JPMorgan Chase & Co., the largest U.S. bank, is expected to lead among 10 global lenders surveyed, earning around $70 million from such trades so far in 2024, according to a source familiar with the data. While this represents a small fraction of global trading income, the double-digit growth underscores the appeal of Israeli asset trading during an otherwise subdued year for trading activity.
Vali Analytics anticipates no overall growth in FICC income for the 10 global banks this year. However, Goldman Sachs and Citigroup hold significant shares in the Israeli FICC market after JPMorgan, while European banks maintain smaller stakes. Goldman, Citi, and JPMorgan declined to comment.
Amid scrutiny from activists and governments, some major European financial firms have reduced their ties with Israeli companies or entities linked to the country, Reuters reported earlier. However, the performance of European banks in the Israeli trading market remains unclear.
JPMorgan, which has operated in Israel since opening its Tel Aviv office in 2000, employs about 200 people there and continues to expand its presence.
Increased Volatility Boosts Trading
JPMorgan’s global fixed-income market trading revenue dropped 2% to $14.7 billion in the first nine months of 2024 compared to the same period in 2023, according to a bank filing. However, volatility remains a key driver for traders betting on future asset movements.
In early November, the shekel’s one-month implied volatility reached its highest point since October 2023 and consistently surpassed euro volatility earlier in the year. These fluctuations have created lucrative opportunities for traders.
“Israeli currency volatility has risen due to divided domestic politics, concerns over institutional stability from judicial reforms, and, more recently, the war on multiple fronts,” said Hasnain Malik, head of emerging and frontier markets equity strategy at Tellimer.

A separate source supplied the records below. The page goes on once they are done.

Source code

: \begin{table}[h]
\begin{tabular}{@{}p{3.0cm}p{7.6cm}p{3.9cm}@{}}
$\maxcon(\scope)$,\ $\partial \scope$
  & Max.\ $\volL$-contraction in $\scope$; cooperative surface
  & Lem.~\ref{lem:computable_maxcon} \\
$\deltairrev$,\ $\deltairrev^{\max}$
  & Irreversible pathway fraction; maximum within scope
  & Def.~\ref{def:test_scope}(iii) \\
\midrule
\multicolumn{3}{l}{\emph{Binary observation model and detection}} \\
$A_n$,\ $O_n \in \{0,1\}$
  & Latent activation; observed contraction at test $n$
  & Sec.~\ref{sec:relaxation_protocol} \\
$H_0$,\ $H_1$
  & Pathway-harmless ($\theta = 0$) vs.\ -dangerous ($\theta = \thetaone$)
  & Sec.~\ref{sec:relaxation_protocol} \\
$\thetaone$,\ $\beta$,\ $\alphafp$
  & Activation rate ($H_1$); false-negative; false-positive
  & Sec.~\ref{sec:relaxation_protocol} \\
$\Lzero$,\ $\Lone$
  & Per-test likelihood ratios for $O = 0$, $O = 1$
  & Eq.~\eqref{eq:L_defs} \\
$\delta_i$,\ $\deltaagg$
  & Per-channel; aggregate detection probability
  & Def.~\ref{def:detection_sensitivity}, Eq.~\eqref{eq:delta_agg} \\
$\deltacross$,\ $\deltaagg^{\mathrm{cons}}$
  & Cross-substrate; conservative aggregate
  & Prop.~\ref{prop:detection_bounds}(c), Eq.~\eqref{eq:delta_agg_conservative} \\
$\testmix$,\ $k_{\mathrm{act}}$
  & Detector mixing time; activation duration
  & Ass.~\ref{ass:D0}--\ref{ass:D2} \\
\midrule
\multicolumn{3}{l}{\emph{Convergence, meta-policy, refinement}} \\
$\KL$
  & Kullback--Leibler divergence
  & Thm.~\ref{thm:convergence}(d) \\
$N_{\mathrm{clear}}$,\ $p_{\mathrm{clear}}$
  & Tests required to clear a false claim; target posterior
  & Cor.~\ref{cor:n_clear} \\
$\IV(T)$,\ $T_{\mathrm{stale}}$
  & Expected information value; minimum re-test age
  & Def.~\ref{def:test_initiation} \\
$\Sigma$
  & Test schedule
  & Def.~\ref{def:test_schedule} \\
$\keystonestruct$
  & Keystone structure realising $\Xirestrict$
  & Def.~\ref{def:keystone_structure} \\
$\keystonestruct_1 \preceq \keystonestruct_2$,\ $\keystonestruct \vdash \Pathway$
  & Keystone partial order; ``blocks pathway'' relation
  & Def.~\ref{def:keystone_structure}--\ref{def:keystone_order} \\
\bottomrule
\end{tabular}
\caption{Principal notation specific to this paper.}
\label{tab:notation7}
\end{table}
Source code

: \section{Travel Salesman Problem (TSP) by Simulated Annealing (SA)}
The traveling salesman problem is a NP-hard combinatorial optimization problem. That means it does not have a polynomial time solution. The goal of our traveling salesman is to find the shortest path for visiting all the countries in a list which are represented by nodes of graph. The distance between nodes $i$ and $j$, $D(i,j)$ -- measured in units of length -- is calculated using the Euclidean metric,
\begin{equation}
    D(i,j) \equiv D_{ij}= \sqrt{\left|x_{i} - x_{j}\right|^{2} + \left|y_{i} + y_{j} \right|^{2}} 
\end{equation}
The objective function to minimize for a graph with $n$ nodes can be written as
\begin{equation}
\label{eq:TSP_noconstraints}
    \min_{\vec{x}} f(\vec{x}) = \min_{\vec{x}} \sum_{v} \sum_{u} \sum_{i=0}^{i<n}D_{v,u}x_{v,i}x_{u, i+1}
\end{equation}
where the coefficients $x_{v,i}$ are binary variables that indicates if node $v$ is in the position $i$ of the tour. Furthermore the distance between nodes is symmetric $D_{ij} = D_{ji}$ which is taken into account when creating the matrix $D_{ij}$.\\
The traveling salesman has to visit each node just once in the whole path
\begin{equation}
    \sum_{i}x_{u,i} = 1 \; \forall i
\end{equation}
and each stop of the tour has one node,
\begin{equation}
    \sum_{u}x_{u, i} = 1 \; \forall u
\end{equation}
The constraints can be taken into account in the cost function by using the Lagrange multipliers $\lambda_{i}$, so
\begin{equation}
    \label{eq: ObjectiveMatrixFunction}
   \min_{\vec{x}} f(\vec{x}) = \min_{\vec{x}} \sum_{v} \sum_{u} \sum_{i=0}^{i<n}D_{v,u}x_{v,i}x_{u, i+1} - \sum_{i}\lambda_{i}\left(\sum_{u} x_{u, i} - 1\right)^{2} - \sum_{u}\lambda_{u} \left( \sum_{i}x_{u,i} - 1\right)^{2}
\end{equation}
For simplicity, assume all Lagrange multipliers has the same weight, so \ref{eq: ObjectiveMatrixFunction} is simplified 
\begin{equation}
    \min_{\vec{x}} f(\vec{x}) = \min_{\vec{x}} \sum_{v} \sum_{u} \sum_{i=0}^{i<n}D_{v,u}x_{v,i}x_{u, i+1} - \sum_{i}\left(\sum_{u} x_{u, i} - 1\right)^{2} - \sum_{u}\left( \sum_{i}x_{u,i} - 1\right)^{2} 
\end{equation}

In 2023, the Israeli government enacted controversial laws reducing the Supreme Court’s powers in favor of Prime Minister Benjamin Netanyahu’s executive branch, unsettling investors. The subsequent regional conflict exacerbated market swings. Recently, the shekel has gained nearly 3% against the dollar, partly driven by optimism over a potential ceasefire agreement between Israel and Iran-backed Hezbollah in Lebanon.